MCPSERV.CLUB
dkruyt

MCP Hetzner Cloud Server

MCP Server

Control Hetzner Cloud resources via language models

Stale(50)
5stars
1views
Updated 12 days ago

About

An MCP server that lets language models manage Hetzner Cloud infrastructure—create and control servers, volumes, firewalls, SSH keys, and more through structured function calls.

Capabilities

Resources
Access data sources
Tools
Execute functions
Prompts
Pre-built templates
Sampling
AI model interactions

MCP Hetzner Go is a dedicated Model Context Protocol (MCP) server that bridges AI assistants with the Hetzner Cloud API. It enables developers to expose their Hetzner infrastructure—servers, networking, storage, and more—to conversational agents like Claude in a secure, programmatic way. By translating MCP calls into native Hetzner API requests, the server turns complex cloud operations into simple, language‑model friendly actions.

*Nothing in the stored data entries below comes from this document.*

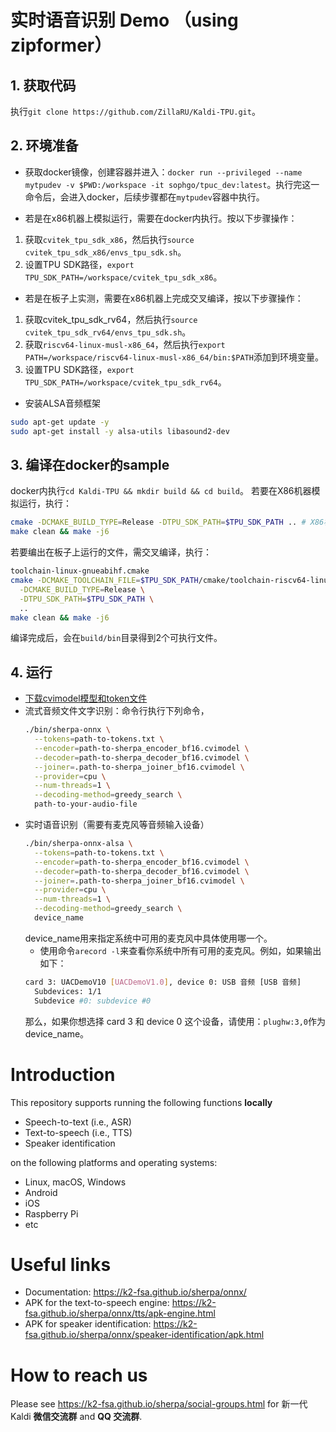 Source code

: # 实时语音识别 Demo （using zipformer）
## 1. 获取代码
执行`git clone https://github.com/ZillaRU/Kaldi-TPU.git`。

## 2. 环境准备
- 获取docker镜像，创建容器并进入：`docker run --privileged --name mytpudev -v $PWD:/workspace -it sophgo/tpuc_dev:latest`。执行完这一命令后，会进入docker，后续步骤都在`mytpudev`容器中执行。

- 若是在x86机器上模拟运行，需要在docker内执行。按以下步骤操作：
 1. 获取`cvitek_tpu_sdk_x86`，然后执行`source cvitek_tpu_sdk_x86/envs_tpu_sdk.sh`。
 2. 设置TPU SDK路径，`export TPU_SDK_PATH=/workspace/cvitek_tpu_sdk_x86`。

- 若是在板子上实测，需要在x86机器上完成交叉编译，按以下步骤操作：
 1. 获取cvitek_tpu_sdk_rv64，然后执行`source cvitek_tpu_sdk_rv64/envs_tpu_sdk.sh`。
 2. 获取`riscv64-linux-musl-x86_64`，然后执行`export PATH=/workspace/riscv64-linux-musl-x86_64/bin:$PATH`添加到环境变量。
 3. 设置TPU SDK路径，`export TPU_SDK_PATH=/workspace/cvitek_tpu_sdk_rv64`。

- 安装ALSA音频框架
```sh
sudo apt-get update -y
sudo apt-get install -y alsa-utils libasound2-dev
```

## 3. 编译在docker的sample
docker内执行`cd Kaldi-TPU && mkdir build && cd build`。
若要在X86机器模拟运行，执行：
```sh
cmake -DCMAKE_BUILD_TYPE=Release -DTPU_SDK_PATH=$TPU_SDK_PATH .. # X86机器模拟运行
make clean && make -j6
```
若要编出在板子上运行的文件，需交叉编译，执行：
```sh
toolchain-linux-gnueabihf.cmake
cmake -DCMAKE_TOOLCHAIN_FILE=$TPU_SDK_PATH/cmake/toolchain-riscv64-linux-x86_64.cmake \
  -DCMAKE_BUILD_TYPE=Release \
  -DTPU_SDK_PATH=$TPU_SDK_PATH \
  ..
make clean && make -j6
```
编译完成后，会在`build/bin`目录得到2个可执行文件。

## 4. 运行
- [下载cvimodel模型和token文件](https://drive.google.com/drive/folders/10X38V8oKOC2nrDw-9Aw9sKk7gNYCkXoV?usp=sharing)
- 流式音频文件文字识别：命令行执行下列命令，
  ```sh
  ./bin/sherpa-onnx \
    --tokens=path-to-tokens.txt \
    --encoder=path-to-sherpa_encoder_bf16.cvimodel \
    --decoder=path-to-sherpa_decoder_bf16.cvimodel \
    --joiner=.path-to-sherpa_joiner_bf16.cvimodel \
    --provider=cpu \
    --num-threads=1 \
    --decoding-method=greedy_search \
    path-to-your-audio-file
  ```
- 实时语音识别（需要有麦克风等音频输入设备）
  ```sh
  ./bin/sherpa-onnx-alsa \
    --tokens=path-to-tokens.txt \
    --encoder=path-to-sherpa_encoder_bf16.cvimodel \
    --decoder=path-to-sherpa_decoder_bf16.cvimodel \
    --joiner=.path-to-sherpa_joiner_bf16.cvimodel \
    --provider=cpu \
    --num-threads=1 \
    --decoding-method=greedy_search \
    device_name
  ```
  device_name用来指定系统中可用的麦克风中具体使用哪一个。
  - 使用命令`arecord -l`来查看你系统中所有可用的麦克风。例如，如果输出如下：
  ```sh
  card 3: UACDemoV10 [UACDemoV1.0], device 0: USB 音频 [USB 音频]
    Subdevices: 1/1
    Subdevice #0: subdevice #0
  ```
  那么，如果你想选择 card 3 和 device 0 这个设备，请使用：`plughw:3,0`作为 device_name。

# Introduction

This repository supports running the following functions **locally**

  - Speech-to-text (i.e., ASR)
  - Text-to-speech (i.e., TTS)
  - Speaker identification

on the following platforms and operating systems:

  - Linux, macOS, Windows
  - Android
  - iOS
  - Raspberry Pi
  - etc

# Useful links

- Documentation: https://k2-fsa.github.io/sherpa/onnx/
- APK for the text-to-speech engine: https://k2-fsa.github.io/sherpa/onnx/tts/apk-engine.html
- APK for speaker identification: https://k2-fsa.github.io/sherpa/onnx/speaker-identification/apk.html

# How to reach us

Please see
https://k2-fsa.github.io/sherpa/social-groups.html
for 新一代 Kaldi **微信交流群** and **QQ 交流群**.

The core problem it solves is the integration gap between AI assistants and cloud providers. Most assistants can only handle generic HTTP requests, but managing a Hetzner deployment requires authentication tokens, pagination handling, and resource‑specific logic. MCP Hetzner Go encapsulates all of that complexity behind a standardized protocol, allowing an assistant to query or modify cloud resources without the user writing custom API wrappers. This lowers the barrier for developers who want to automate provisioning, monitor uptime, or orchestrate infrastructure changes through natural language.

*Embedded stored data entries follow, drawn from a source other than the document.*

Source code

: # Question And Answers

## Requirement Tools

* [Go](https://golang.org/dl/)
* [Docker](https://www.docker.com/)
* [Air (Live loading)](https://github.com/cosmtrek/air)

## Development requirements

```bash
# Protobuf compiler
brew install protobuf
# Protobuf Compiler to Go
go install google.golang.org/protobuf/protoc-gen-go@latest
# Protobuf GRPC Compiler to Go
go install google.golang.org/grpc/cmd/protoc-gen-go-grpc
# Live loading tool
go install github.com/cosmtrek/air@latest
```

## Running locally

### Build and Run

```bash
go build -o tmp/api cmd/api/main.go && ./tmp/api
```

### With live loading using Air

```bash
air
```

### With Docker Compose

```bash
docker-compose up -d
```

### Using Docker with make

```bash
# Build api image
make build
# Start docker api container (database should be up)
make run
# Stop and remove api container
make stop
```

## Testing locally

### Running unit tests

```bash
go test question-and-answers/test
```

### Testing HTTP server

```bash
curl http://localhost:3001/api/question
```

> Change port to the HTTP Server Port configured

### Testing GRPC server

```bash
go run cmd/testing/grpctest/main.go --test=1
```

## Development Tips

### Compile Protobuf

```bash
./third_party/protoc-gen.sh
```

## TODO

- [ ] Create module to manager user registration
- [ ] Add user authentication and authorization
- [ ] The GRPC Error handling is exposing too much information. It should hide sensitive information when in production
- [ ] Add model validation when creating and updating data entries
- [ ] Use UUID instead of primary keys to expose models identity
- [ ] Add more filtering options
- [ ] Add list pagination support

Key capabilities include full support for GET and LIST operations across a wide range of Hetzner resources such as certificates, SSH keys, servers, images, load balancers, and volumes. The server can be toggled between a safe read‑only mode—ideal for monitoring and reporting—and an optional read‑write mode that unlocks creation, updating, and deletion of resources. This dual‑mode design gives teams fine-grained control over who can modify infrastructure, mitigating accidental changes while still enabling automation. Additional features like pricing queries and placement group management provide a comprehensive view of the cloud environment, all accessible through a single MCP endpoint.

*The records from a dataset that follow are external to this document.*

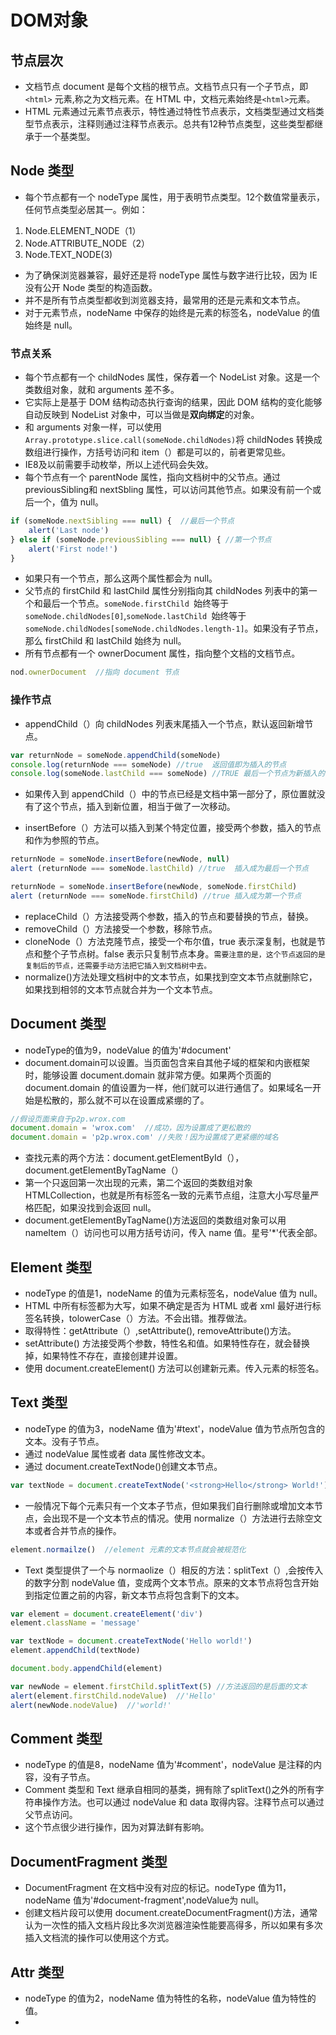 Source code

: # DOM对象
## 节点层次
- 文档节点 document 是每个文档的根节点。文档节点只有一个子节点，即 `<html>` 元素,称之为文档元素。在 HTML 中，文档元素始终是`<html>`元素。
- HTML 元素通过元素节点表示，特性通过特性节点表示，文档类型通过文档类型节点表示，注释则通过注释节点表示。总共有12种节点类型，这些类型都继承于一个基类型。

## Node 类型
- 每个节点都有一个 nodeType 属性，用于表明节点类型。12个数值常量表示，任何节点类型必居其一。例如：

1. Node.ELEMENT_NODE（1）
2. Node.ATTRIBUTE_NODE（2）
3. Node.TEXT_NODE(3)

- 为了确保浏览器兼容，最好还是将 nodeType 属性与数字进行比较，因为 IE 没有公开 Node 类型的构造函数。
- 并不是所有节点类型都收到浏览器支持，最常用的还是元素和文本节点。
- 对于元素节点，nodeName 中保存的始终是元素的标签名，nodeValue 的值始终是 null。

### 节点关系
- 每个节点都有一个 childNodes 属性，保存着一个 NodeList 对象。这是一个类数组对象，就和 arguments 差不多。
- 它实际上是基于 DOM 结构动态执行查询的结果，因此 DOM 结构的变化能够自动反映到 NodeList 对象中，可以当做是**双向绑定**的对象。
- 和 arguments 对象一样，可以使用` Array.prototype.slice.call(someNode.childNodes)`将 childNodes 转换成数组进行操作，方括号访问和 item（）都是可以的，前者更常见些。
- IE8及以前需要手动枚举，所以上述代码会失效。
- 每个节点有一个 parentNode 属性，指向文档树中的父节点。通过previousSibling和 nextSbling 属性，可以访问其他节点。如果没有前一个或后一个，值为 null。

```javascript
if (someNode.nextSibling === null) {  //最后一个节点
	alert('Last node')
} else if (someNode.previousSibling === null) { //第一个节点
	alert('First node!')
}
```

- 如果只有一个节点，那么这两个属性都会为 null。
- 父节点的 firstChild 和 lastChild 属性分别指向其 childNodes 列表中的第一个和最后一个节点。`someNode.firstChild `始终等于` someNode.childNodes[0]`,`someNode.lastChild `始终等于` someNode.childNodes[someNode.childNodes.length-1]`。如果没有子节点，那么 firstChild 和 lastChild 始终为 null。
- 所有节点都有一个 ownerDocument 属性，指向整个文档的文档节点。

```javascript
nod.ownerDocument  //指向 document 节点
```

### 操作节点
- appendChild（）向 childNodes 列表末尾插入一个节点，默认返回新增节点。

```javascript
var returnNode = someNode.appendChild(someNode)
console.log(returnNode === someNode) //true  返回值即为插入的节点
console.log(someNode.lastChild === someNode) //TRUE 最后一个节点为新插入的节点
```

- 如果传入到 appendChild（）中的节点已经是文档中第一部分了，原位置就没有了这个节点，插入到新位置，相当于做了一次移动。

- insertBefore（）方法可以插入到某个特定位置，接受两个参数，插入的节点和作为参照的节点。

```javascript
returnNode = someNode.insertBefore(newNode, null)
alert (returnNode === someNode.lastChild) //true  插入成为最后一个节点

returnNode = someNode.insertBefore(newNode, someNode.firstChild)
alert (returnNode === someNode.firstChild) //true 插入成为第一个节点
```

- replaceChild（）方法接受两个参数，插入的节点和要替换的节点，替换。
- removeChild（）方法接受一个参数，移除节点。
- cloneNode（）方法克隆节点，接受一个布尔值，true 表示深复制，也就是节点和整个子节点树。false 表示只复制节点本身。`需要注意的是，这个节点返回的是复制后的节点，还需要手动方法把它插入到文档树中去。`
- normalize()方法处理文档树中的文本节点，如果找到空文本节点就删除它，如果找到相邻的文本节点就合并为一个文本节点。

## Document 类型
- nodeType的值为9，nodeValue 的值为'#document'
- document.domain可以设置。当页面包含来自其他子域的框架和内嵌框架时，能够设置 document.domain 就非常方便。如果两个页面的 document.domain 的值设置为一样，他们就可以进行通信了。如果域名一开始是松散的，那么就不可以在设置成紧绷的了。

```javascript
//假设页面来自于p2p.wrox.com
document.domain = 'wrox.com'  //成功，因为设置成了更松散的
document.domain = 'p2p.wrox.com' //失败！因为设置成了更紧绷的域名
```

- 查找元素的两个方法：document.getElementById（），document.getElementByTagName（）
- 第一个只返回第一次出现的元素，第二个返回的类数组对象HTMLCollection，也就是所有标签名一致的元素节点组，注意大小写尽量严格匹配，如果没找到会返回 null。
- document.getElementByTagName()方法返回的类数组对象可以用 nameItem（）访问也可以用方括号访问，传入 name 值。星号'*'代表全部。

## Element 类型
- nodeType 的值是1，nodeName 的值为元素标签名，nodeValue 值为 null。
- HTML 中所有标签都为大写，如果不确定是否为 HTML 或者 xml 最好进行标签名转换，tolowerCase（）方法。不会出错。推荐做法。
- 取得特性：getAttribute（）,setAttribute(), removeAttribute()方法。
- setAttribute() 方法接受两个参数，特性名和值。如果特性存在，就会替换掉，如果特性不存在，直接创建并设置。
- 使用 document.createElement() 方法可以创建新元素。传入元素的标签名。

## Text 类型
- nodeType 的值为3，nodeName 值为'#text'，nodeValue 值为节点所包含的文本。没有子节点。
- 通过 nodeValue 属性或者 data 属性修改文本。
- 通过 document.createTextNode()创建文本节点。

```javascript
var textNode = document.createTextNode('<strong>Hello</strong> World!')
```

- 一般情况下每个元素只有一个文本子节点，但如果我们自行删除或增加文本节点，会出现不是一个文本节点的情况。使用 normalize（）方法进行去除空文本或者合并节点的操作。

```javascript
element.normailze()  //element 元素的文本节点就会被规范化
```

- Text 类型提供了一个与 normaolize（）相反的方法：splitText（）,会按传入的数字分割 nodeValue 值，变成两个文本节点。原来的文本节点将包含开始到指定位置之前的内容，新文本节点将包含剩下的文本。

```javascript
var element = document.createElement('div')
element.className = 'message'

var textNode = document.createTextNode('Hello world!')
element.appendChild(textNode)

document.body.appendChild(element)

var newNode = element.firstChild.splitText(5) //方法返回的是后面的文本
alert(element.firstChild.nodeValue)  //'Hello'
alert(newNode.nodeValue)  //'world!'
```

## Comment 类型
- nodeType 的值是8，nodeName 值为'#comment'，nodeValue 是注释的内容，没有子节点。
- Comment 类型和 Text 继承自相同的基类，拥有除了splitText()之外的所有字符串操作方法。也可以通过 nodeValue 和 data 取得内容。注释节点可以通过父节点访问。
- 这个节点很少进行操作，因为对算法鲜有影响。

## DocumentFragment 类型
- DocumentFragment 在文档中没有对应的标记。nodeType 值为11，nodeName 值为'#document-fragment',nodeValue为 null。
- 创建文档片段可以使用 document.createDocumentFragment()方法，通常认为一次性的插入文档片段比多次浏览器渲染性能要高得多，所以如果有多次插入文档流的操作可以使用这个方式。

## Attr 类型
- nodeType 的值为2，nodeName 值为特性的名称，nodeValue 值为特性的值。
-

In real‑world scenarios, teams can embed the server into CI/CD pipelines or chatbot interfaces to spin up test servers on demand, revoke SSH keys after deployments, or balance traffic across load balancers—all triggered by simple conversational commands. For example, a support engineer could ask the assistant to “create a new server in Frankfurt with 4 GB RAM” and have the request executed instantly. Because MCP abstracts authentication, developers can keep their Hetzner tokens secure and delegate only the necessary permissions to the assistant.

Integration is straightforward: developers configure a single MCP server executable and reference it in their AI client (e.g., Claude Desktop). The assistant then interacts with the server using standard MCP verbs, benefiting from consistent error handling and pagination. By centralizing cloud logic in one place, the server eliminates duplicate code across projects and ensures that all agents share a single source of truth for infrastructure state.

Overall, MCP Hetzner Go delivers a robust, secure, and developer‑friendly bridge between conversational AI and the Hetzner Cloud, empowering teams to automate infrastructure tasks with natural language while maintaining strict control over permissions and operations.